Değerli arkdaşım Önder bende bu konu ile ilgili bir çalışma yapacaktım ..Senin yazman çok güzel Olmuş. Küçük bir notta Benden misinayı bırakma esnasında parmağınızı misinin üstünden çekerken yana doğru çekmek yerine kaldırmak atış mesafesinin daha etkili ve daha iyi gitmesini sağlar.Kuvvet harcamak yerine rahat ve mesafe belirterek atmak için Kamışı rahat bir şekilde kullanılan takımın durumana göre Esnek atmak her zaman daha iyi ve faydalı olur. Bu şekilde hem kursun suya girerken bir zorlama şekilde girmez yemde de dağılma olmaz... Herkese iyi avlar...

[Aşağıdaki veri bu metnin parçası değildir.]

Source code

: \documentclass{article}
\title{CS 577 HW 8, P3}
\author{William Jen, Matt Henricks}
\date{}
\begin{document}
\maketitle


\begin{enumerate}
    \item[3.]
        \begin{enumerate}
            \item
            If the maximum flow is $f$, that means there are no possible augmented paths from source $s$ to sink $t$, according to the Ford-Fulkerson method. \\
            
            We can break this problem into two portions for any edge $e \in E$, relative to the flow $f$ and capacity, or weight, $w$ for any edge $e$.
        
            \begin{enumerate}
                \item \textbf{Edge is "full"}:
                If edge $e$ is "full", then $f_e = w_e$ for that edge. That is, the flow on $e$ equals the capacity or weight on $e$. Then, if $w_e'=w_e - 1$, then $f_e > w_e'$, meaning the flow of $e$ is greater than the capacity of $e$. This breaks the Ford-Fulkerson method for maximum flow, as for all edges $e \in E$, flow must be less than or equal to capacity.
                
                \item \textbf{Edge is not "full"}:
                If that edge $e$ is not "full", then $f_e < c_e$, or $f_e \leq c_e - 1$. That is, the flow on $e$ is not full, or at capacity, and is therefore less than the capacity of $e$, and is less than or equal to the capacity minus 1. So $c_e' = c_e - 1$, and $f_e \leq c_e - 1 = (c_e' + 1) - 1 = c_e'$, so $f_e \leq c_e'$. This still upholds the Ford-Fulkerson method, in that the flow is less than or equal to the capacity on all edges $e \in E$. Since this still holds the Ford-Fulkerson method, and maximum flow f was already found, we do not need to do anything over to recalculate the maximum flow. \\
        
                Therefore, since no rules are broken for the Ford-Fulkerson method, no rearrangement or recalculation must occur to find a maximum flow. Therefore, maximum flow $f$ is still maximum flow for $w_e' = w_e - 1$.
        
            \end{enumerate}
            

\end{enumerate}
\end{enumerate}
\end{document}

Ufak bir dip notta bende; Kamışın uzunluğu veya kısalığı = kurşun ağırlı, Örneğin 3,60 kamış ile 30 gr kurşunun atış mesafesi 50 gr'a göre aynı değildir veya kısa kamış ile ağır kurşun kullanarak değişebileceği gibi, Ayrıca benimde Ercan arkadaşımızdan yeni öğrendiğim uzun mesafeli atışlar için tasarlanmış makinalar bulunmaktaymış.
Arkadaslar makinalarda kendi aralarinda gruplara ayrilirlar. Ayni misina ayni kamisi ele alaalim. Kimi makinalar sirf uzaga atabilmek icin gelistirilmislerdir. Yani ustaligin yani sira bu iste makinanin payi cok var. Isteyen olursa linklerinide veririm incelerler. Her makina uzaga atar diye bir sey yoktur.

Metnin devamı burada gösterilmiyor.